I believe the success of these models lies in their recognition of the diversity and dynamics of user value. Not all users have the same needs or payment ability, and a single user's needs can change over time. By offering flexible pricing options, these companies can capture the full spectrum of user value.
Moore mentioned that some consumer companies have achieved over 100% revenue retention solely through this pricing model, even without considering any enterprise expansion. This demonstrates the strength of this strategy. It not only addresses the churn issue in traditional consumer software but also creates an intrinsic growth mechanism.
Another significant trend I have observed is the unprecedented speed at which consumers are bringing AI tools into the workplace. Moore emphasizes this in her analysis: consumers are actively rewarded for bringing AI tools into the workplace. In some companies, not being "AI-native" is now considered unacceptable. Any product with potential work applications—essentially anything that is not NSFW—should assume users will want to bring it to their teams, and they will pay significantly more when they can expense it.
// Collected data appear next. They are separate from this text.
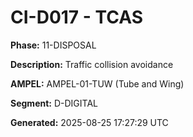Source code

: # CI-D017 - TCAS

**Phase:** 11-DISPOSAL

**Description:** Traffic collision avoidance

**AMPEL:** AMPEL-01-TUW (Tube and Wing)

**Segment:** D-DIGITAL

**Generated:** 2025-08-25 17:27:29 UTC
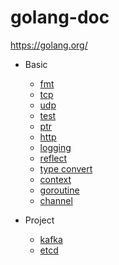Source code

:# golang-doc
https://golang.org/

- Basic
    - [fmt](./fmt)
    - [tcp](./tcp)
    - [udp](./udp)
    - [test](./test)
    - [ptr](./ptr)
    - [http](./http)
    - [logging](./log)
    - [reflect](./reflect)
    - [type convert](./type_convert)
    - [context](./context)
    - [goroutine](./goroutine)
    - [channel](./channel)

- Project
    - [kafka](./kafka)
    - [etcd](./etcd)

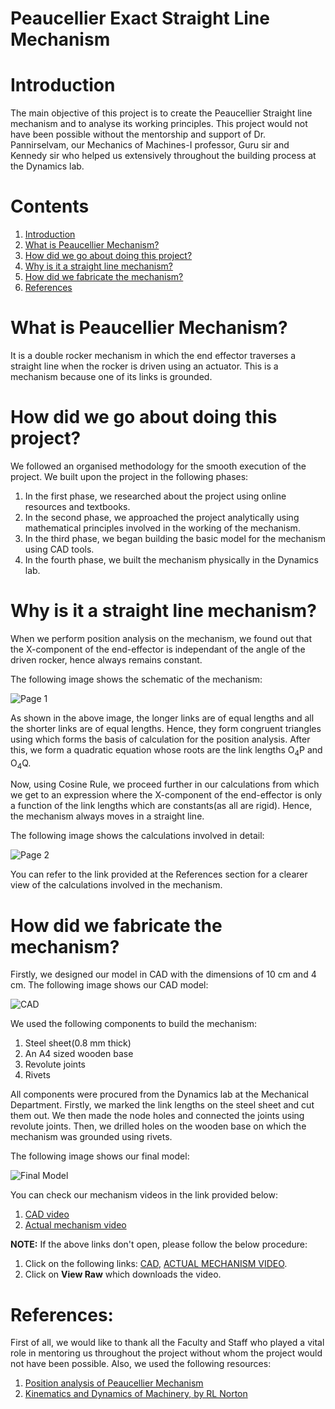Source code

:  # Peaucellier Exact Straight Line Mechanism

# <a name="1"></a>Introduction
The main objective of this project is to create the Peaucellier Straight line mechanism and to analyse its working principles. This project would not have been possible without the mentorship and support of Dr. Pannirselvam, our Mechanics of Machines-I professor, Guru sir and Kennedy sir who helped us extensively throughout the building process at the Dynamics lab.
# Contents
1. [Introduction](#1)
2. [What is Peaucellier Mechanism?](#2)
3. [How did we go about doing this project?](#3)
4. [Why is it a straight line mechanism?](#4)
5. [How did we fabricate the mechanism?](#5)
6. [References](#6)
# <a name="2"></a>What is Peaucellier Mechanism?
It is a double rocker mechanism in which the end effector traverses a straight line when the rocker is driven using an actuator. This is a mechanism because one of its links is grounded.
# <a name="3"></a>How did we go about doing this project?
We followed an organised methodology for the smooth execution of the project. We built upon the project in the following phases:
1. In the first phase, we researched about the project using online resources and textbooks.
2. In the second phase, we approached the project analytically using mathematical principles involved in the working of the mechanism.
3. In the third phase, we began building the basic model for the mechanism using CAD tools.
4. In the fourth phase, we built the mechanism physically in the Dynamics lab.
# <a name="4"></a>Why is it a straight line mechanism?
When we perform position analysis on the mechanism, we found out that the X-component of the end-effector is independant of the angle of the driven rocker, hence always remains constant.

The following image shows the schematic of the mechanism:

![Page 1](https://github.com/Rajiv2605/Peaucellier-Mechanism/blob/master/mechanism_screenshot.PNG)

As shown in the above image, the longer links are of equal lengths and all the shorter links are of equal lengths. Hence, they form congruent triangles using which forms the basis of calculation for the position analysis. After this, we form a quadratic equation whose roots are the link lengths O<sub>4</sub>P and O<sub>4</sub>Q.

Now, using Cosine Rule, we proceed further in our calculations from which we get to an expression where the X-component of the end-effector is only a function of the link lengths which are constants(as all are rigid). Hence, the mechanism always moves in a straight line.

The following image shows the calculations involved in detail:

![Page 2](https://github.com/Rajiv2605/Peaucellier-Mechanism/blob/master/analysis_2.png)

You can refer to the link provided at the References section for a clearer view of the calculations involved in the mechanism.

# <a name="5"></a>How did we fabricate the mechanism?
Firstly, we designed our model in CAD with the dimensions of 10 cm and 4 cm. The following image shows our CAD model:

![CAD](https://github.com/Rajiv2605/Peaucellier-Mechanism/blob/master/cad.PNG)

We used the following components to build the mechanism:
1. Steel sheet(0.8 mm thick)
2. An A4 sized wooden base
3. Revolute joints
4. Rivets

All components were procured from the Dynamics lab at the Mechanical Department. Firstly, we marked the link lengths on the steel sheet and cut them out. We then made the node holes and connected the joints using revolute joints. Then, we drilled holes on the wooden base on which the mechanism was grounded using rivets.

The following image shows our final model:

![Final Model](https://github.com/Rajiv2605/Peaucellier-Mechanism/blob/master/actual_2.png)

You can check our mechanism videos in the link provided below:
1. [CAD video](https://www.dropbox.com/s/4ied9zyk1s377tq/CAD%20video.mp4?dl=0)
2. [Actual mechanism video](https://www.dropbox.com/s/h035k6ejh6h1axk/Final%20mechanism%20video.mp4?dl=0)

**NOTE:** If the above links don't open, please follow the below procedure:
1. Click on the following links: [CAD](https://github.com/Rajiv2605/Peaucellier-Mechanism/blob/master/CAD%20video.mp4), [ACTUAL MECHANISM VIDEO](https://github.com/Rajiv2605/Peaucellier-Mechanism/blob/master/Final%20mechanism%20video.mp4).
2. Click on **View Raw** which downloads the video.

# <a name="6"></a>References:
First of all, we would like to thank all the Faculty and Staff who played a vital role in mentoring us throughout the project without whom the project would not have been possible. Also, we used the following resources:
1. [Position analysis of Peaucellier Mechanism](http://me.lsu.edu/~ram/TEACHING/kinematics/Peaucellier.pdf)
2. [Kinematics and Dynamics of Machinery, by RL Norton](https://www.amazon.com/Design-Machinery-Robert-L-Norton/dp/0071236716)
The speed of this transition is remarkable to me. In the past, the shift from consumer to enterprise usually took years, requiring a lot of market education and sales efforts. However, the practicality of AI tools is so evident that users are spontaneously introducing them into the work environment. I have seen many cases where employees first purchase AI tools personally and then convince the company to buy the enterprise version for the whole team.
The shift from price-sensitive consumers to price-insensitive enterprise buyers has created a significant expansion opportunity. However, this requires fundamental sharing and collaboration features such as team folders, shared libraries, collaboration canvases, authentication, and security. I believe these features have now become essential for any consumer-grade AI product with enterprise potential.
Equipped with these features, pricing differentials can be substantial. ChatGPT is a good example, although not widely considered a team product, its pricing highlights the difference: a personal subscription at $20 per month, while enterprise plans range from $25 to $60 per user. This 2-3x price differential is rare in traditional consumer software but has become common in the AI era.
I feel some companies even price their personal plans at breakeven or a slight loss to accelerate team adoption. Notion effectively employed this approach in 2020, offering unlimited free pages for individual users while charging aggressively for collaboration features, driving its most explosive growth phase. The logic behind this strategy is: subsidize individual use to build a user base, then monetize through enterprise features.
Let's look at some specific examples. Gamma's Plus plan at $8 per month is for watermark removal—a requirement for most enterprise use—and other functionalities. Then users pay for each collaborator added to their workspace. This model cleverly leverages the enterprise demand for a professional appearance.
Replit offers a $20 per month plan for Core users. Team plans start at $35 per month, including extra credits, viewer seats, consolidated billing, role-based access control, private deployments, and more. Cursor provides a $20 per month Pro plan and a $200 per month Ultra plan (with usage increased by 20x). Team users pay $40 per month for the Pro product, with organization-wide privacy mode, usage and management dashboards, consolidated billing, and SAML/SSO.
These features are crucial because they unlock enterprise-level ARPU (Average Revenue Per User) expansion. I believe that any consumer-grade AI company now missing out on an enterprise expansion path is missing a massive opportunity. Enterprise users not only pay higher fees but are also typically more stable with lower churn rates.
Moore has put forth what seems like a counterintuitive but actually very wise suggestion: consumer-facing companies should now consider hiring a sales lead within the first one to two years of existence. I wholeheartedly agree with this perspective, even though it does go against the grain of traditional consumer product strategy.
An individual adoption approach can only take a product so far; ensuring broad organizational usage necessitates navigating enterprise procurement and closing high-value contracts. This requires specialized sales acumen rather than simply relying on the organic spread of the product. I have seen too many excellent consumer-facing AI products miss out on significant opportunities due to a lack of enterprise sales capability.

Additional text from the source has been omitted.